In this case, an associate used an alias to obtain an internship with the activists.
But the jury said those actions “breached a fiduciary duty to the consulting firm, Democracy Partnerships.
Recordings that were made by the operative depicted what was described as efforts to incite violence at rallies for then-President Trump.
The Democrat activists said they lost contracts after the videos were released.
“The jury effectively ruled investigative journalists owe a fiduciary duty to the subjects they are investigating and that investigative journalist may not deceive the subjects they are investigating,” said Project Veritas founder and CEO James O’Keefe.
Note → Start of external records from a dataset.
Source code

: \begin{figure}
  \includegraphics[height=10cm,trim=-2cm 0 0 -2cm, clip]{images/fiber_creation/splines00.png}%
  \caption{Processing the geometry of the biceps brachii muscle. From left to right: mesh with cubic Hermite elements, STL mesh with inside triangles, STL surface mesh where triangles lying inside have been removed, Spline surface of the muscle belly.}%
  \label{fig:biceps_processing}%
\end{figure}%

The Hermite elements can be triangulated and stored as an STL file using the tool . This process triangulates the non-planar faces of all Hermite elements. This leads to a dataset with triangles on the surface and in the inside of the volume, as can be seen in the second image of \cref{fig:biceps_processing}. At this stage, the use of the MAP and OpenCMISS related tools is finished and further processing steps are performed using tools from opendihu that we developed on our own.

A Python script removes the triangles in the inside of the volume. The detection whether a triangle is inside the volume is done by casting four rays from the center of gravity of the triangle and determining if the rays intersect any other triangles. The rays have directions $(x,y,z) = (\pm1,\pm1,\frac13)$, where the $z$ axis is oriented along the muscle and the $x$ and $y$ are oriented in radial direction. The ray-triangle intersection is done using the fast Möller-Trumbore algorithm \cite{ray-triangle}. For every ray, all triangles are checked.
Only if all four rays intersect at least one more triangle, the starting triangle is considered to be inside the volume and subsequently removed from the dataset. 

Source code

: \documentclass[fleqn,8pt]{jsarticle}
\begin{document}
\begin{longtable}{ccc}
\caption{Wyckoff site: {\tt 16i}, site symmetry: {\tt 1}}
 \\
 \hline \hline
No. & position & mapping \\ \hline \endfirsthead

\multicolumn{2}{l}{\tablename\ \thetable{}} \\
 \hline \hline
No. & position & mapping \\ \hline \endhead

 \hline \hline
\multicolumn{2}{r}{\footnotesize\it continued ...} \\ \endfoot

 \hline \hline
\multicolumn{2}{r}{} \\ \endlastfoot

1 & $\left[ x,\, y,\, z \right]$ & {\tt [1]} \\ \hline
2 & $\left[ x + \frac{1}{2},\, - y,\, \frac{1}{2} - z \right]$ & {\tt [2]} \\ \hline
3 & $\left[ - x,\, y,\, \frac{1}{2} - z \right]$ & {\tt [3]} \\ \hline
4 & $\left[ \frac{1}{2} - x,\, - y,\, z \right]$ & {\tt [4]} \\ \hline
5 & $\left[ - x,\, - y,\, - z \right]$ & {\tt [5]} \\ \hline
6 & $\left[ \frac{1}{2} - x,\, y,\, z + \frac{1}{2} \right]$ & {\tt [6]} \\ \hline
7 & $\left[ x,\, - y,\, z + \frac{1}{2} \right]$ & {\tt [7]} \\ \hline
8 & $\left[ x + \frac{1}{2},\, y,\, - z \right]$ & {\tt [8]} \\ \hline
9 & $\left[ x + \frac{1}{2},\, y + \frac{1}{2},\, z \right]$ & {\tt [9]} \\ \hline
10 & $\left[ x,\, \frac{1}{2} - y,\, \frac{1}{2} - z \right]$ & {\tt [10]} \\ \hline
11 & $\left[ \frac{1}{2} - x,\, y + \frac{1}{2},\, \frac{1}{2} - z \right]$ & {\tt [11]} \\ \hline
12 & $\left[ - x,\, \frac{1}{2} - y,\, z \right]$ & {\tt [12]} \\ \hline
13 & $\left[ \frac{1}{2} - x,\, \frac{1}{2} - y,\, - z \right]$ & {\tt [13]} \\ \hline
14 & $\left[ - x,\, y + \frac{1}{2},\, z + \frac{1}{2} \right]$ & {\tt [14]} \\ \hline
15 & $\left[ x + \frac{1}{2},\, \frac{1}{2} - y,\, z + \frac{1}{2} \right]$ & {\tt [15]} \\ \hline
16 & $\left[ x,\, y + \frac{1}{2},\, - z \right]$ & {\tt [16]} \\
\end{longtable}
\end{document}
“Journalism is on trial, and Project Veritas will continue to fight for every journalist’s right to news gather, investigate, and expose wrongdoing – regardless of how powerful the investigated party may be.”
WND reported last year when the judge gave clear direction in the case, determining that the plaintiffs could call Project Veritas’ work “spying.”
The case is over a project in 2016 in which Allison Maass, who worked for Project Veritas, took an internship at Democracy Partners under another identity. She was secretly recording staff members there and relaying their comments to Project Veritas.
Eventually, the undercover journalists released a series of videos that prompted Democracy Partners founder Robert Creamer to step down from the Hillary Clinton campaign.
WND reported at the time the video revealed Creamer being credited with ideas for affecting voters’ opinions.
The Federal Elections Commission was asked to investigate the evidence in the videos, which showed Democratic operatives not only explaining how they were trying to influence the presidential election by manipulating the vote but boasting about it.
The complaint was filed by the Public Interest Legal Foundation, a nonprofit organization “dedicated to protecting the right to vote, preserving the constitutional framework of American elections, and educating the public on the issue of election integrity.”
Creamer and Democracy Partners then sued Project Veritas in 2017.